Whoa. And one of the expelled legislators, Phillip Joiner, led a march of several hundred Black men and white reconstruction leaders from Albany, Georgia to Camilla in the southwestern part of the state to attend a Republican political rally. And some of the men were armed with rifles containing birdshot for self-defense. And so let me just stop right there, because we tend to understand that in the midst of violence, you have the right to self-defense. Part of what this is saying is that Black folks do not have the right to self-defense. And so we need to understand how these components are all merging in there together, “You don’t have the right to vote. You don’t have the right to self-defense. You don’t have the right to association.”

All of those things that we think are bedrock. “You don’t have the right to freedom of speech.” All of those things that we think are bedrock in America’s constitution. It is saying again, “Black people, you do not have these rights.” And so as the group approached Camilla, Mitchell County Sheriff Mumford S. Poore met the assemblage and told them that he would not allow them to enter the town with firearms. So they’re getting ready to get disarmed, but the white folks who have firearms are not getting ready to get disarmed. And so when they entered Camilla, they encountered a man named James Johns at the town drunk who ordered the Republican group’s band to stop playing, so you can’t even play music. And so when the band continued, Johns fired his gun into the bandwagon.

Heather Cox Richardson:

And stop just there because this is such an important moment, I think, and such an important way to understand our present.

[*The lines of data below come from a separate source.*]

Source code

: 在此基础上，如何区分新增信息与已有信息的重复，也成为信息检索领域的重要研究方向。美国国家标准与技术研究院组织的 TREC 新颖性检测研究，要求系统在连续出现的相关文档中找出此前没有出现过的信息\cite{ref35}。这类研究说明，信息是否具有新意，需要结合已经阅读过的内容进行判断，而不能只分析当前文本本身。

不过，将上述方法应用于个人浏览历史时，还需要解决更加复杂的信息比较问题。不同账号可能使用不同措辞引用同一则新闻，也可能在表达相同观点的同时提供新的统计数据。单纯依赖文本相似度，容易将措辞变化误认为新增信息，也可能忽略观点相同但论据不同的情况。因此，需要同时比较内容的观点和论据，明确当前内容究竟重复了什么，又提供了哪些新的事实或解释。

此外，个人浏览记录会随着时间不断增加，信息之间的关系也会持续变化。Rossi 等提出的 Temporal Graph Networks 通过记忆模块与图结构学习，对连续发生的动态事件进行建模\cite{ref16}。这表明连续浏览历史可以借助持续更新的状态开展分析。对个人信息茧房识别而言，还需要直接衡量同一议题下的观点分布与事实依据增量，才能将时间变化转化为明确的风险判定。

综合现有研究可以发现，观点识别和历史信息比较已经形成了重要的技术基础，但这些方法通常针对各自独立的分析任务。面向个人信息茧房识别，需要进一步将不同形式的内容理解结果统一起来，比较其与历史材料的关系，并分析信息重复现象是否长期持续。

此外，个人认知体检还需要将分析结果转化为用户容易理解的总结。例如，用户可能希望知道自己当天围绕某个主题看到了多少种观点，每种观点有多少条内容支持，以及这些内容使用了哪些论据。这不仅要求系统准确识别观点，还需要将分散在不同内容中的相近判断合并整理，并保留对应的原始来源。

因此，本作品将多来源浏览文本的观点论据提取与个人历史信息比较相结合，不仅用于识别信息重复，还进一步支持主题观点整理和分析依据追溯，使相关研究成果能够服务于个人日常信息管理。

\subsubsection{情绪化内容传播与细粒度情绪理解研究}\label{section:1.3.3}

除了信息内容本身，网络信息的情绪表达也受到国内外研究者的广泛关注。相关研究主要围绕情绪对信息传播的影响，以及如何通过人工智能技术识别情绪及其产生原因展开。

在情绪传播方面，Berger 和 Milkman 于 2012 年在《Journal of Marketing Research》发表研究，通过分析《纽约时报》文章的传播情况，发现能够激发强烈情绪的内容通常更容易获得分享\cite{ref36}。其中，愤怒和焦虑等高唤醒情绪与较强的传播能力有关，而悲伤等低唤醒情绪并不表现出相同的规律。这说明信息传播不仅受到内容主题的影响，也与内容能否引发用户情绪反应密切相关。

Johns is that guy. Everybody knows that guy. And this is one of those things where, when we get to the civil rights movement and in the 20th century, there’s so many white people who thought of themselves as being allies, and they would say, “Well, I would never do such a thing.” People would look at Mr. Johns and say, “Well, I’m not the town drunk. I wouldn’t behave this way.” But so long as you are protecting the town drunks ability to do whatever the hell he wants, so long as you are protecting the ability of sheriffs to put out the eyes of returning veterans. So long as you are protecting that, which is what the system of white supremacy does, it races to the lowest common denominator. And Mr. Johns can do exactly what Carol’s about to say. He’s not the town lawyer, he’s not the town businessman, he’s the town drunk. And you all know that guy.

Joanne Freeman:

That’s why it’s so convenient, right? Well, he’s that guy. He does those things. And in this case, as you’re suggesting, Heather, silence is an act. Meanwhile, what’s happening is the simple presence of this group of Black Americans is about to lead to something really ugly, which is made possible by the fact that people are entirely stepping back and saying, “Well, this is that guy. It’s not us. This is that guy.”

Carol Anderson:

This is that guy. But now we’re getting ready to put the power of our citizenry, the power of the state behind that guy and his villaining because we are now rewriting the script about how this mess jumped off. We are rewriting the script about who started this. We’re rewriting the script about culpability. In rewriting that script. We’re going to make the folks, the Black folks and the white reconstructionist in Camilla the instigators of this violence. Because what it’s saying is, “If they had only stayed in their place…” Place is such a powerful denominator in American history. It is when folks don’t stay in their place, that you see this crush of institutional power being rained down on them and this institutional power being instigated by these actors like the town drunk, like the thug who’s beating up on the civil rights worker, like the folks who stormed the capitol.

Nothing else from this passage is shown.